Interpreter Integration
- Scala compiles a class for each line typed by user including a singleton that contains the variables and functions on the line.
- Previous lines are referenced via Class.getInstance.
- Sparked changed this to output compiled classes into a shared filesystem and reference the singleton objects directly.
Performance benchmarks
- Logistic regression runs 10x faster than Map Reduce.
- Interactive queries are much faster after first query, e.g. 35 s, → 0.5 s.
Related Work
- Distributed Shared Memory
- Fault tolerance: checkpointing, lineage.

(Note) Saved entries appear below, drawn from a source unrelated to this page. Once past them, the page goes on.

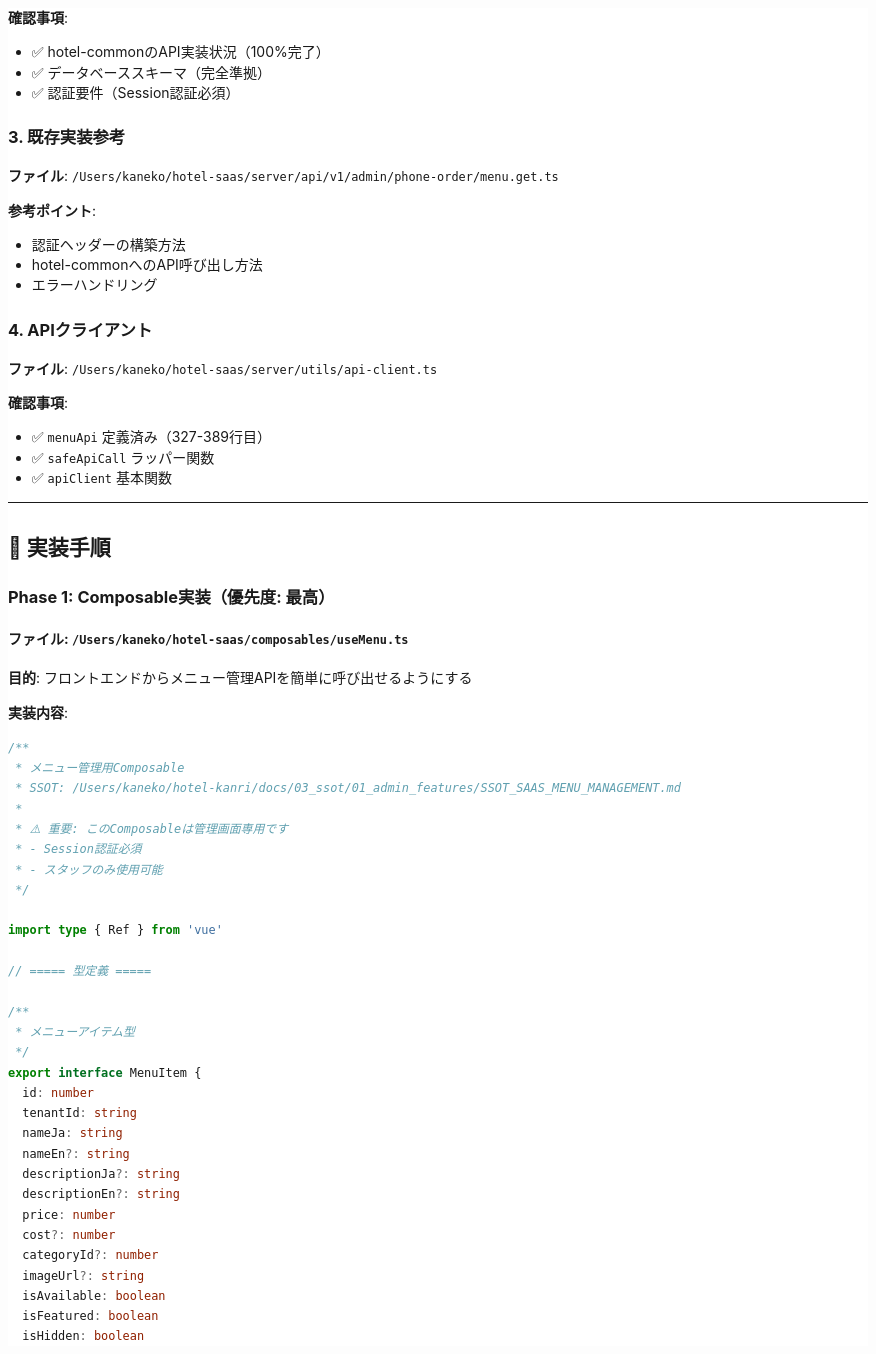 **確認事項**:
- ✅ hotel-commonのAPI実装状況（100%完了）
- ✅ データベーススキーマ（完全準拠）
- ✅ 認証要件（Session認証必須）

### 3. 既存実装参考
**ファイル**: `/Users/kaneko/hotel-saas/server/api/v1/admin/phone-order/menu.get.ts`

**参考ポイント**:
- 認証ヘッダーの構築方法
- hotel-commonへのAPI呼び出し方法
- エラーハンドリング

### 4. APIクライアント
**ファイル**: `/Users/kaneko/hotel-saas/server/utils/api-client.ts`

**確認事項**:
- ✅ `menuApi` 定義済み（327-389行目）
- ✅ `safeApiCall` ラッパー関数
- ✅ `apiClient` 基本関数

---

## 🚀 実装手順

### Phase 1: Composable実装（優先度: 最高）

#### ファイル: `/Users/kaneko/hotel-saas/composables/useMenu.ts`

**目的**: フロントエンドからメニュー管理APIを簡単に呼び出せるようにする

**実装内容**:

```typescript
/**
 * メニュー管理用Composable
 * SSOT: /Users/kaneko/hotel-kanri/docs/03_ssot/01_admin_features/SSOT_SAAS_MENU_MANAGEMENT.md
 * 
 * ⚠️ 重要: このComposableは管理画面専用です
 * - Session認証必須
 * - スタッフのみ使用可能
 */

import type { Ref } from 'vue'

// ===== 型定義 =====

/**
 * メニューアイテム型
 */
export interface MenuItem {
  id: number
  tenantId: string
  nameJa: string
  nameEn?: string
  descriptionJa?: string
  descriptionEn?: string
  price: number
  cost?: number
  categoryId?: number
  imageUrl?: string
  isAvailable: boolean
  isFeatured: boolean
  isHidden: boolean
```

Lineage is better.
- Lineage: only the lost partitions need to be recomputed, and that can be done in parallel on different nodes, without requiring the program to revert to a checkpoint. No overhead if no nodes fail.
- Language Integation
- Unlike DryadLINQ, Spark allows RDDs to persist in memory across parallel operations. [What does DryadLINQ do again?]
- In addition, Spark enriches the language integration model by supporting shared variables (broadcast variables and accumulators), implemented using classes with custom serialized forms.
Future work — was this achieved?
- Formally characterize the properties of RDDs and Spark’s other abstractions, and their suitability for various classes of applications and workloads.
- **Enhance the RDD abstraction to allow programmers to trade between storage cost and re-construction cost. **
- Define new operations to transform RDDs, including a “shuffle” operation that repartitions an RDD by a given key. Such an operation would allow us to implement group-bys and joins.
- Provide higher-level interactive interfaces on top of the Spark interpreter, such as SQL and R [4] shells.